Impact of Failure in Operations Manager 2007
Applies To: Operations Manager 2007 R2, Operations Manager 2007 SP1
Various Microsoft System Center Operations Manager 2007 servers and components can potentially fail, impacting Operations Manager functionality.
The amount of data and functionality lost during a failure is different in each failure scenario. It depends on the role of the failing component, on the Operations Manager deployment, on the length of time it takes to restore the failing component, and on the availability of backups.
Impact of Failure
The impact of failure is minimized if the Operations Manager deployment includes failover servers or clustering. The impact is greater if clustering and failover management servers are not implemented. This is because it will take longer to restore a failed component. When it takes longer to restore the functions provided by a failed component, there is a greater risk of data loss occurring and when data loss does occur, the amount of data lost will be greater. For more information about minimizing the impact of failure, see Reduce the Impact of Failure below.

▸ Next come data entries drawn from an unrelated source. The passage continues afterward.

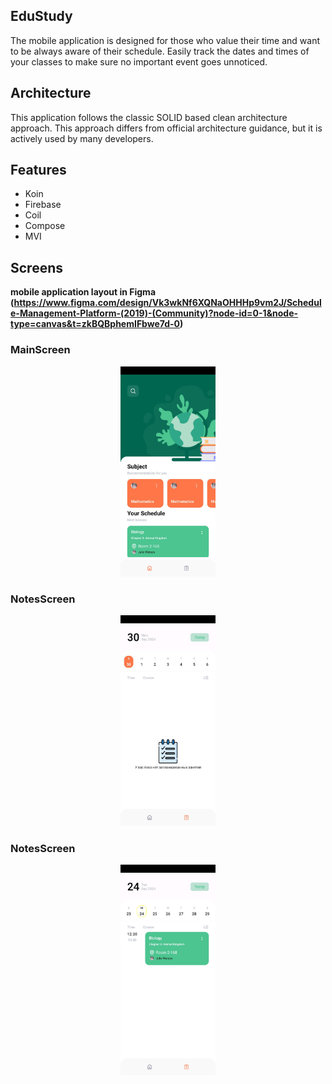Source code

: ## EduStudy
The mobile application is designed for those who value their time and want to be always aware of their schedule. Easily track the dates and times of your classes to make sure no important event goes unnoticed. 
## Architecture
This application follows the classic SOLID based clean architecture approach. This approach differs from official architecture guidance, but it is actively used by many developers.
## Features
- Koin
- Firebase
- Coil
- Compose
- MVI 
## Screens 
**mobile application layout in Figma (https://www.figma.com/design/Vk3wkNf6XQNaOHHHp9vm2J/Schedule-Management-Platform-(2019)-(Community)?node-id=0-1&node-type=canvas&t=zkBQBphemIFbwe7d-0)**
### MainScreen 
<p align="center">
<img  src="./images_readme/MainScreen.jpg" width="30%">
</p>

### NotesScreen
<p align="center">
<img  src="./images_readme/NotesScreen.jpg" width="30%">
</p>

### NotesScreen
<p align="center">
<img  src="./images_readme/NotesScreen1.jpg" width="30%">
</p>
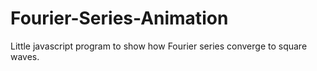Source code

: # Fourier-Series-Animation
Little javascript program to show how Fourier series converge to square waves.
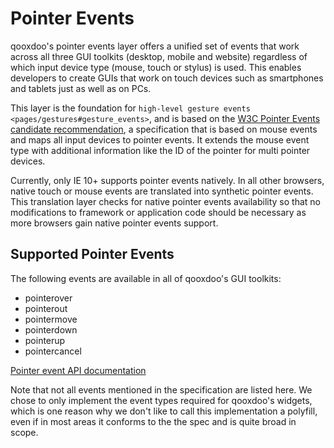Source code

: # Pointer Events

qooxdoo's pointer events layer offers a unified set of events that work
across all three GUI toolkits (desktop, mobile and website) regardless
of which input device type (mouse, touch or stylus) is used. This
enables developers to create GUIs that work on touch devices such as
smartphones and tablets just as well as on PCs.

This layer is the foundation for `high-level gesture events
<pages/gestures#gesture_events>`, and is based on the [W3C Pointer
Events candidate recommendation](http://www.w3.org/TR/pointerevents/), a
specification that is based on mouse events and maps all input devices
to pointer events. It extends the mouse event type with additional
information like the ID of the pointer for multi pointer devices.

Currently, only IE 10+ supports pointer events natively. In all other
browsers, native touch or mouse events are translated into synthetic
pointer events. This translation layer checks for native pointer events
availability so that no modifications to framework or application code
should be necessary as more browsers gain native pointer events support.

## Supported Pointer Events

The following events are available in all of qooxdoo's GUI toolkits:

  - pointerover
  - pointerout
  - pointermove
  - pointerdown
  - pointerup
  - pointercancel

[Pointer event API
documentation](http://demo.qooxdoo.org/current/apiviewer/index.html#qx.event.type.Pointer)

Note that not all events mentioned in the specification are listed here.
We chose to only implement the event types required for qooxdoo's
widgets, which is one reason why we don't like to call this
implementation a polyfill, even if in most areas it conforms to the the
spec and is quite broad in scope.
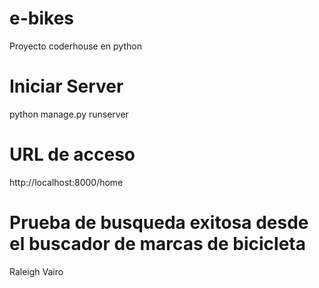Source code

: # e-bikes
Proyecto coderhouse en python

# Iniciar Server
python manage.py runserver

# URL de acceso
http://localhost:8000/home

# Prueba de busqueda exitosa desde el buscador de marcas de bicicleta
Raleigh
Vairo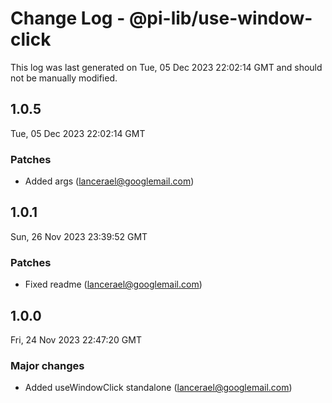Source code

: # Change Log - @pi-lib/use-window-click

This log was last generated on Tue, 05 Dec 2023 22:02:14 GMT and should not be manually modified.

<!-- Start content -->

## 1.0.5

Tue, 05 Dec 2023 22:02:14 GMT

### Patches

- Added args (lancerael@googlemail.com)

## 1.0.1

Sun, 26 Nov 2023 23:39:52 GMT

### Patches

- Fixed readme (lancerael@googlemail.com)

## 1.0.0

Fri, 24 Nov 2023 22:47:20 GMT

### Major changes

- Added useWindowClick standalone (lancerael@googlemail.com)
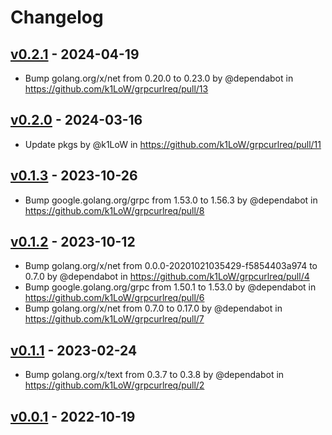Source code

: # Changelog

## [v0.2.1](https://github.com/k1LoW/grpcurlreq/compare/v0.2.0...v0.2.1) - 2024-04-19
- Bump golang.org/x/net from 0.20.0 to 0.23.0 by @dependabot in https://github.com/k1LoW/grpcurlreq/pull/13

## [v0.2.0](https://github.com/k1LoW/grpcurlreq/compare/v0.1.3...v0.2.0) - 2024-03-16
- Update pkgs by @k1LoW in https://github.com/k1LoW/grpcurlreq/pull/11

## [v0.1.3](https://github.com/k1LoW/grpcurlreq/compare/v0.1.2...v0.1.3) - 2023-10-26
- Bump google.golang.org/grpc from 1.53.0 to 1.56.3 by @dependabot in https://github.com/k1LoW/grpcurlreq/pull/8

## [v0.1.2](https://github.com/k1LoW/grpcurlreq/compare/v0.1.1...v0.1.2) - 2023-10-12
- Bump golang.org/x/net from 0.0.0-20201021035429-f5854403a974 to 0.7.0 by @dependabot in https://github.com/k1LoW/grpcurlreq/pull/4
- Bump google.golang.org/grpc from 1.50.1 to 1.53.0 by @dependabot in https://github.com/k1LoW/grpcurlreq/pull/6
- Bump golang.org/x/net from 0.7.0 to 0.17.0 by @dependabot in https://github.com/k1LoW/grpcurlreq/pull/7

## [v0.1.1](https://github.com/k1LoW/grpcurlreq/compare/v0.1.0...v0.1.1) - 2023-02-24
- Bump golang.org/x/text from 0.3.7 to 0.3.8 by @dependabot in https://github.com/k1LoW/grpcurlreq/pull/2

## [v0.0.1](https://github.com/k1LoW/grpcurlreq/commits/v0.0.1) - 2022-10-19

In some failure scenarios, Operations Manager is able to continue to function properly for a short period of time without losing data. Then, after you repair the failing component, complete functionality is automatically restored without any further intervention.
The following table lists the impact of failure of various Operations Manager components. In this table, the assumption is that each server listed performs only a single role, as specified.
Failed Component | Impact: Best-Case Scenario | Impact: Worst-Case Scenario |
---|---|---|
Management server |
Workload on additional management servers in the management group is increased until the failed management server is restored. |
|
Root management server |
With at least one server in the cluster functioning, there is no impact. |
|
Operations Manager reporting server (OperationsManager database is intact) |
|
|
OperationsManager database |
If the OperationsManager database has been installed in a failover cluster, and as long as one of the cluster nodes is functioning, there is no impact. If log shipping is implemented, services might be reduced until the database is rebuilt. |
|
Data warehouse server (OperationsManagerDW database is intact) |
With at least one server in the cluster functioning, there is no impact. If the OperationsManagerDW database has failed, clustering does not reduce the impact of failure. (See the next column for impact.) |
|
Gateway server |
With multiple gateway servers deployed, agents can fail over to another gateway server, and communication with management servers is not interrupted. |
|
Audit Collection Database |
If the Audit Collection Database is intact, with at least one server in the cluster functioning, there is no impact. If the Audit Collection Database has failed, clustering does not reduce the impact of failure. (See the next column for impact.) |
|
Computer hosting the Operations console |
Not applicable. |
|
ACS Collector Server |
Not applicable. |
|
Reduce the Impact of Failure
The effects of some server failures can be reduced significantly by adding redundancy or implementing a failover solution, such as clustering. This also reduces the urgency of restoration.
The following list includes configuration options that add redundancy and clustering to the Operations Manager deployment. Implementing any of these options reduces the impact of failure and contributes to the high availability of Operations Manager in your organization:
Add management servers.
Install the root management server into a Cluster service failover cluster.
Place the databases in a Cluster service failover cluster.
Configure gateway servers for failover.
Configure log shipping.
Configure multihoming of agents across management groups.
Each option is further described below. For further information about deployment options that help ensure high availability and help reduce the impact of failure, see the Operations Manager 2007 Deployment Guide (https://go.microsoft.com/fwlink/?LinkId=93785).
Add Management Servers
Deploy more than one management server in a management group. This allows agents to fail over if a management server has failed.
If a management server has failed, the agents that report to that management server automatically start reporting to another management server in the same management group. After the failed management server is restored, agents can resume reporting to the original management server.
If the root management server is failing, you can promote an existing management server to the root management server role. After the root management server is restored, you can demote the temporary root management server and re-promote the restored server to its original root management server role.
Install the Root Management Server into a Cluster Services Failover Cluster
Install the root management server into a Cluster service failover cluster. If a node in the root management server cluster fails, the root management server role moves to another cluster node. This allows the RMS to continue to function normally.
After you restore the failed cluster node, you can move the RMS back to the original node or leave it running on another node in the failover cluster.
Place Databases in a Cluster Services Failover Cluster
Place the OperationsManager, the OperationsManagerDW, and the OperationsManagerAC databases in a Cluster service failover cluster. As in the case of the RMS cluster, if a node fails, all the databases would be moved to another node in the cluster and continue to function normally. If a database becomes corrupted however, you may need to restore it from your most recent backup.
Configure Gateway Server Failover
Deploy multiple gateway servers to allow agents to fail over between gateway servers and to distribute the management workload.
Gateway servers can also be configured for failover between collection management servers in a management group if multiple collection management servers are available.
Configure Log Shipping
Log shipping maintains a copy of an Operations Manager database on a separate Microsoft SQL Server 2005 or SQL Server 2008 server. Log shipping keeps the copy of the database up to date by sending the transaction logs from the source database in the active management group to the destination database in the standby management group.
If a database becomes corrupted, you can configure Operations Manager to temporarily use the standby database. After the original database is restored, you can reconfigure Operations Manager to use that database.